What if you had a say in the running of your child’s school board and could decide whether the school needed to increase its fee or not? What if the community could decide on the school syllabus, introduction of sex education or quality of teachers?

Swaraj or self-governance through the system of school boards is an idea that citizens of Delhi are warming up to. An initiative of Magsaysay award winner and social activist Arvind Kejriwal, Swaraj aims at giving the community a say in education of children.

“Private schools across the national capital region increased tuition fees arbitrarily. But parents could only protest. If they had a say in the running of schools, they could have demanded more transparency,” said Kejriwal.

“If you do not vote or vote for a different government, nothing will change. Parents will be as helpless as they are today. What we need is an elected representative willing to transfer power to the community through the establishment of Gram Sabhas.”

Involving the community has worked successfully for the United States. The US has school boards for government run schools, where elected or appointed members represent community beliefs and values.

“Empowering parents would definitely help in checking the monopoly of school boards,” said Ratik Anand, parent. “If the community elects the school board, it can demand to see the school’s accounts. We need the authority to enforce transparency,” Anand said.

The Model Nagara Raj Bill drafted by the Ministry of Urban Development talks of amending the municipality laws in states and sharing power with local communities.

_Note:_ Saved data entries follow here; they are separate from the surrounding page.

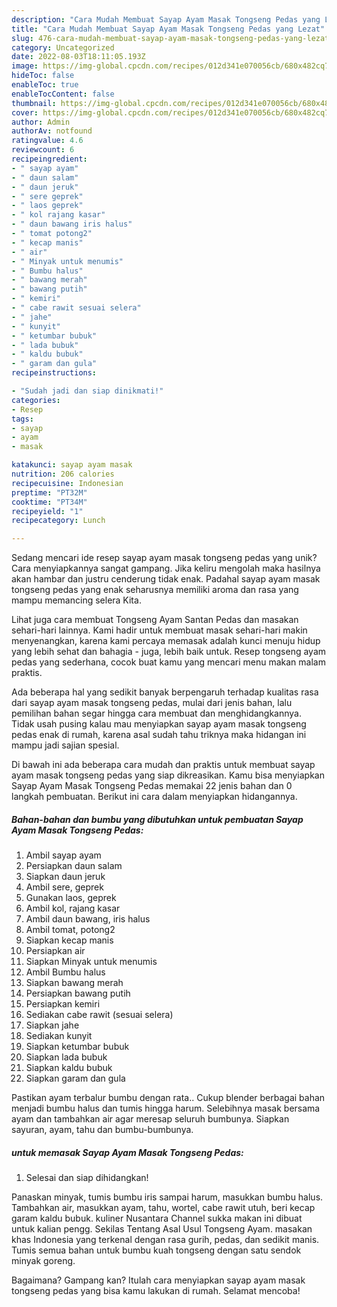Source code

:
 ```yaml
---
description: "Cara Mudah Membuat Sayap Ayam Masak Tongseng Pedas yang Lezat"
title: "Cara Mudah Membuat Sayap Ayam Masak Tongseng Pedas yang Lezat"
slug: 476-cara-mudah-membuat-sayap-ayam-masak-tongseng-pedas-yang-lezat
category: Uncategorized
date: 2022-08-03T18:11:05.193Z
image: https://img-global.cpcdn.com/recipes/012d341e070056cb/680x482cq70/sayap-ayam-masak-tongseng-pedas-foto-resep-utama.jpg
hideToc: false
enableToc: true
enableTocContent: false
thumbnail: https://img-global.cpcdn.com/recipes/012d341e070056cb/680x482cq70/sayap-ayam-masak-tongseng-pedas-foto-resep-utama.jpg
cover: https://img-global.cpcdn.com/recipes/012d341e070056cb/680x482cq70/sayap-ayam-masak-tongseng-pedas-foto-resep-utama.jpg
author: Admin
authorAv: notfound
ratingvalue: 4.6
reviewcount: 6
recipeingredient:
- " sayap ayam"
- " daun salam"
- " daun jeruk"
- " sere geprek"
- " laos geprek"
- " kol rajang kasar"
- " daun bawang iris halus"
- " tomat potong2"
- " kecap manis"
- " air"
- " Minyak untuk menumis"
- " Bumbu halus"
- " bawang merah"
- " bawang putih"
- " kemiri"
- " cabe rawit sesuai selera"
- " jahe"
- " kunyit"
- " ketumbar bubuk"
- " lada bubuk"
- " kaldu bubuk"
- " garam dan gula"
recipeinstructions:

- "Sudah jadi dan siap dinikmati!"
categories:
- Resep
tags:
- sayap
- ayam
- masak

katakunci: sayap ayam masak 
nutrition: 206 calories
recipecuisine: Indonesian
preptime: "PT32M"
cooktime: "PT34M"
recipeyield: "1"
recipecategory: Lunch

---
```





Sedang mencari ide resep sayap ayam masak tongseng pedas yang unik? Cara menyiapkannya sangat gampang. Jika keliru mengolah maka hasilnya akan hambar dan justru cenderung tidak enak. Padahal sayap ayam masak tongseng pedas yang enak seharusnya memiliki aroma dan rasa yang mampu memancing selera Kita.





Lihat juga cara membuat Tongseng Ayam Santan Pedas dan masakan sehari-hari lainnya. Kami hadir untuk membuat masak sehari-hari makin menyenangkan, karena kami percaya memasak adalah kunci menuju hidup yang lebih sehat dan bahagia - juga, lebih baik untuk. Resep tongseng ayam pedas yang sederhana, cocok buat kamu yang mencari menu makan malam praktis.

Ada beberapa hal yang sedikit banyak berpengaruh terhadap kualitas rasa dari sayap ayam masak tongseng pedas, mulai dari jenis bahan, lalu pemilihan bahan segar hingga cara membuat dan menghidangkannya. Tidak usah pusing kalau mau menyiapkan sayap ayam masak tongseng pedas enak di rumah, karena asal sudah tahu triknya maka hidangan ini mampu jadi sajian spesial.






Di bawah ini ada beberapa cara mudah dan praktis untuk membuat sayap ayam masak tongseng pedas yang siap dikreasikan. Kamu bisa menyiapkan Sayap Ayam Masak Tongseng Pedas memakai 22 jenis bahan dan 0 langkah pembuatan. Berikut ini cara dalam menyiapkan hidangannya.

<!--inarticleads1-->

##### Bahan-bahan dan bumbu yang dibutuhkan untuk pembuatan Sayap Ayam Masak Tongseng Pedas:

1. Ambil  sayap ayam
1. Persiapkan  daun salam
1. Siapkan  daun jeruk
1. Ambil  sere, geprek
1. Gunakan  laos, geprek
1. Ambil  kol, rajang kasar
1. Ambil  daun bawang, iris halus
1. Ambil  tomat, potong2
1. Siapkan  kecap manis
1. Persiapkan  air
1. Siapkan  Minyak untuk menumis
1. Ambil  Bumbu halus
1. Siapkan  bawang merah
1. Persiapkan  bawang putih
1. Persiapkan  kemiri
1. Sediakan  cabe rawit (sesuai selera)
1. Siapkan  jahe
1. Sediakan  kunyit
1. Siapkan  ketumbar bubuk
1. Siapkan  lada bubuk
1. Siapkan  kaldu bubuk
1. Siapkan  garam dan gula


Pastikan ayam terbalur bumbu dengan rata.. Cukup blender berbagai bahan menjadi bumbu halus dan tumis hingga harum. Selebihnya masak bersama ayam dan tambahkan air agar meresap seluruh bumbunya. Siapkan sayuran, ayam, tahu dan bumbu-bumbunya. 

<!--inarticleads2-->

#####  untuk memasak Sayap Ayam Masak Tongseng Pedas:


1. Selesai dan siap dihidangkan!

Panaskan minyak, tumis bumbu iris sampai harum, masukkan bumbu halus. Tambahkan air, masukkan ayam, tahu, wortel, cabe rawit utuh, beri kecap garam kaldu bubuk. kuliner Nusantara Channel sukka makan ini dibuat untuk kalian pengg. Sekilas Tentang Asal Usul Tongseng Ayam. masakan khas Indonesia yang terkenal dengan rasa gurih, pedas, dan sedikit manis. Tumis semua bahan untuk bumbu kuah tongseng dengan satu sendok minyak goreng. 

Bagaimana? Gampang kan? Itulah cara menyiapkan sayap ayam masak tongseng pedas yang bisa kamu lakukan di rumah. Selamat mencoba!
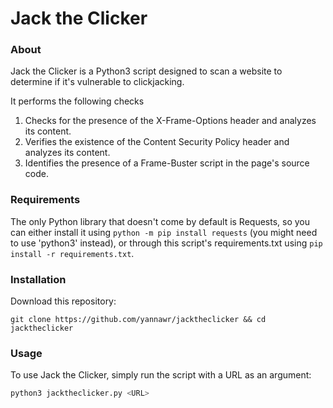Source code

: # Jack the Clicker

### About

Jack the Clicker is a Python3 script designed to scan a website to determine if it's vulnerable to clickjacking.

It performs the following checks

1. Checks for the presence of the X-Frame-Options header and analyzes its content.
2. Verifies the existence of the Content Security Policy header and analyzes its content.
3. Identifies the presence of a Frame-Buster script in the page's source code.

### Requirements

The only Python library that doesn't come by default is Requests, so you can either install it using `python -m pip install requests` (you might need to use 'python3' instead), or through this script's requirements.txt using `pip install -r requirements.txt`.

### Installation

Download this repository:

```
git clone https://github.com/yannawr/jacktheclicker && cd jacktheclicker
```

### Usage

To use Jack the Clicker, simply run the script with a URL as an argument:

```bash
python3 jacktheclicker.py <URL>
```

However, schools’ societies are not too keen about community-appointed boards.

“We already have sharing of powers with the parent-teacher associations (PTA) and parents are welcome to put forth their views,” said Renu Chaturvedi, Additional Secretary, DPS Society. “PTA can be strengthened but too many ideas will only interfere with the smooth running of the school.”

Ashwini Gupta, whose son studies at a DPS branch in Delhi, said while PTAs were non-existent in most schools, most such associations did not have any real power.

“A community elected school board would incorporate the community’s view before making decisions about school programmes and ensure that students get the best education for the money spent,” Gupta said.